Now, let's compare the three methods using various categories, and we'll also describe some of the trade-offs.

With system 1, we see the loosest coupling. This has the advantage that each of the three processes can be easily (i.e., via the command line, as opposed to recompile/redesign) replaced with a different module. This follows naturally, because the "unit of modularity" is the entire module itself. System 1 is also the only one that can be distributed among multiple nodes in a QNX Neutrino network. Since the communications pathway is abstracted over some connectioned protocol, it's easy to see that the three processes can be executing on any machine in the network. This may be a very powerful scalability factor for your design—you may need your system to scale up to having hundreds of machines distributed geographically (or in other ways, e.g., for peripheral hardware capability) and communicating with each other.

Once we commit to a shared memory region, however, we lose the ability to distribute over a network. QNX Neutrino doesn't support network-distributed shared memory objects. So in system 2, we've effectively limited ourselves to running all three processes on the same box. We haven't lost the ability to easily remove or change a component, because we still have separate processes that can be controlled from the command line. But we have added the constraint that all the removable components need to conform to the shared-memory model.

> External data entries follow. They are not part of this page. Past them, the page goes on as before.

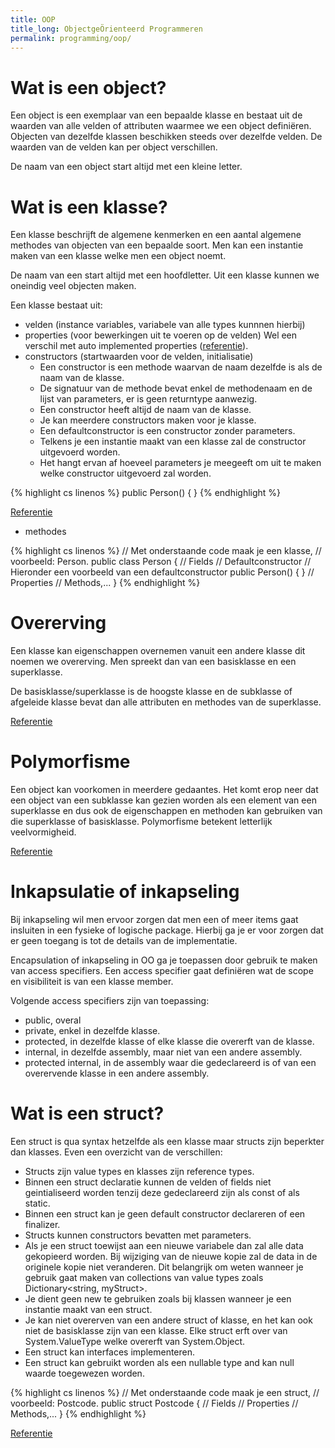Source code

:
 ```yaml
---
title: OOP
title_long: ObjectgeÖrienteerd Programmeren
permalink: programming/oop/
---
```


# Wat is een object?
Een object is een exemplaar van een bepaalde klasse en bestaat uit de waarden van alle velden of attributen waarmee we een object definiëren. Objecten van dezelfde klassen beschikken steeds over dezelfde velden. De waarden van de velden kan per object verschillen.

De naam van een object start altijd met een kleine letter.

# Wat is een klasse?
Een klasse beschrijft de algemene kenmerken en een aantal algemene methodes van objecten van een bepaalde soort.
Men kan een instantie maken van een klasse welke men een object noemt.

De naam van een start altijd met een hoofdletter.
Uit een klasse kunnen we oneindig veel objecten maken.

Een klasse bestaat uit:
- velden (instance variables, variabele van alle types kunnnen hierbij)
- properties (voor bewerkingen uit te voeren op de velden)
Wel een verschil met auto implemented properties ([referentie](https://docs.microsoft.com/en-us/dotnet/csharp/programming-guide/classes-and-structs/auto-implemented-properties)).
- constructors (startwaarden voor de velden, initialisatie)
    - Een constructor is een methode waarvan de naam dezelfde is als de naam van de klasse.
    - De signatuur van de methode bevat enkel de methodenaam en de lijst van parameters, er is geen returntype aanwezig.
    - Een constructor heeft altijd de naam van de klasse.
    - Je kan meerdere constructors maken voor je klasse.
    - Een defaultconstructor is een constructor zonder parameters.
    - Telkens je een instantie maakt van een klasse zal de constructor uitgevoerd worden.
    - Het hangt ervan af hoeveel parameters je meegeeft om uit te maken welke constructor uitgevoerd zal worden.

{% highlight cs linenos %}
    public Person()
    {
    }
{% endhighlight %}    

[Referentie](https://docs.microsoft.com/en-us/dotnet/csharp/programming-guide/classes-and-structs/constructors)

- methodes

{% highlight cs linenos %}
// Met onderstaande code maak je een klasse, 
// voorbeeld: Person.
public class Person
{
    // Fields
    // Defaultconstructor
    // Hieronder een voorbeeld van een defaultconstructor
    public Person()
    {
    }
    // Properties
    // Methods,...
}
{% endhighlight %}

# Overerving
Een klasse kan eigenschappen overnemen vanuit een andere klasse dit noemen we overerving.
Men spreekt dan van een basisklasse en een superklasse.

De basisklasse/superklasse is de hoogste klasse en de subklasse of afgeleide klasse bevat dan alle attributen en methodes van de superklasse.

[Referentie](https://docs.microsoft.com/en-us/dotnet/csharp/programming-guide/classes-and-structs/inheritance)

# Polymorfisme
Een object kan voorkomen in meerdere gedaantes.
Het komt erop neer dat een object van een subklasse kan gezien worden als een element van een superklasse en dus ook de eigenschappen en methoden kan gebruiken van die superklasse of basisklasse.
Polymorfisme betekent letterlijk veelvormigheid.

[Referentie](https://docs.microsoft.com/en-us/dotnet/csharp/programming-guide/classes-and-structs/polymorphism)

# Inkapsulatie of inkapseling
Bij inkapseling wil men ervoor zorgen dat men een of meer items gaat insluiten in een fysieke of logische package.
Hierbij ga je er voor zorgen dat er geen toegang is tot de details van de implementatie.

Encapsulation of inkapseling in OO ga je toepassen door gebruik te maken van access specifiers.
Een access specifier gaat definiëren wat de scope en visibiliteit is van een klasse member.

Volgende access specifiers zijn van toepassing:

- public, overal
- private, enkel in dezelfde klasse.
- protected, in dezelfde klasse of elke klasse die overerft van de klasse.
- internal, in dezelfde assembly, maar niet van een andere assembly.
- protected internal, in de assembly waar die gedeclareerd is of van een overervende klasse in een andere assembly.

# Wat is een struct?

Een struct is qua syntax hetzelfde als een klasse maar structs zijn beperkter dan klasses.
Even een overzicht van de verschillen:

- Structs zijn value types en klasses zijn reference types.
- Binnen een struct declaratie kunnen de velden of fields niet geintialiseerd worden tenzij deze gedeclareerd zijn als const of als static.
- Binnen een struct kan je geen default constructor declareren of een finalizer.
- Structs kunnen constructors bevatten met parameters.
- Als je een struct toewijst aan een nieuwe variabele dan zal alle data gekopieerd worden.
Bij wijziging van de nieuwe kopie zal de data in de originele kopie niet veranderen.
Dit belangrijk om weten wanneer je gebruik gaat maken van collections van value types zoals Dictionary<string, myStruct>.
- Je dient geen new te gebruiken zoals bij klassen wanneer je een instantie maakt van een struct.
- Je kan niet overerven van een andere struct of klasse, en het kan ook niet de basisklasse zijn van een klasse. Elke struct erft over van System.ValueType welke overerft van System.Object.
- Een struct kan interfaces implementeren.
- Een struct kan gebruikt worden als een nullable type and kan null waarde toegewezen worden.

{% highlight cs linenos %}
// Met onderstaande code maak je een struct, 
// voorbeeld: Postcode.
public struct Postcode
{
    // Fields
    // Properties
    // Methods,...
}
{% endhighlight %}

[Referentie](https://docs.microsoft.com/en-us/dotnet/csharp/programming-guide/classes-and-structs/access-modifiers)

In system 3, we've lost all the above abilities. We definitely can't run different threads from one process on multiple nodes (we can run them on different processors in an SMP system, though). And we've lost our configurability aspects—now we need to have an explicit mechanism to define which "input," "processing," or "output" algorithm we want to use (which we can solve with shared objects, also known as DLLs.)

So why would I design my system to have multiple threads like system 3? Why not go for the maximally flexible system 1?

Well, even though system 3 is the most inflexible, it is most likely going to be the fastest. There are no thread-to-thread context switches for threads in different processes, I don't have to set up memory sharing explicitly, and I don't have to use abstracted synchronization methods like pipes, POSIX message queues, or message passing to deliver the data or control information—I can use basic kernel-level thread-synchronization primitives. Another advantage is that when the system described by the one process (with the three threads) starts, I know that everything I need has been loaded off the storage medium (i.e., I'm not going to find out later that "Oops, the processing driver is missing from the disk!"). Finally, system 3 is also most likely going to be the smallest, because we won't have three individual copies of "process" information (e.g., file descriptors).

To sum up: know what the trade-offs are, and use what works for your design.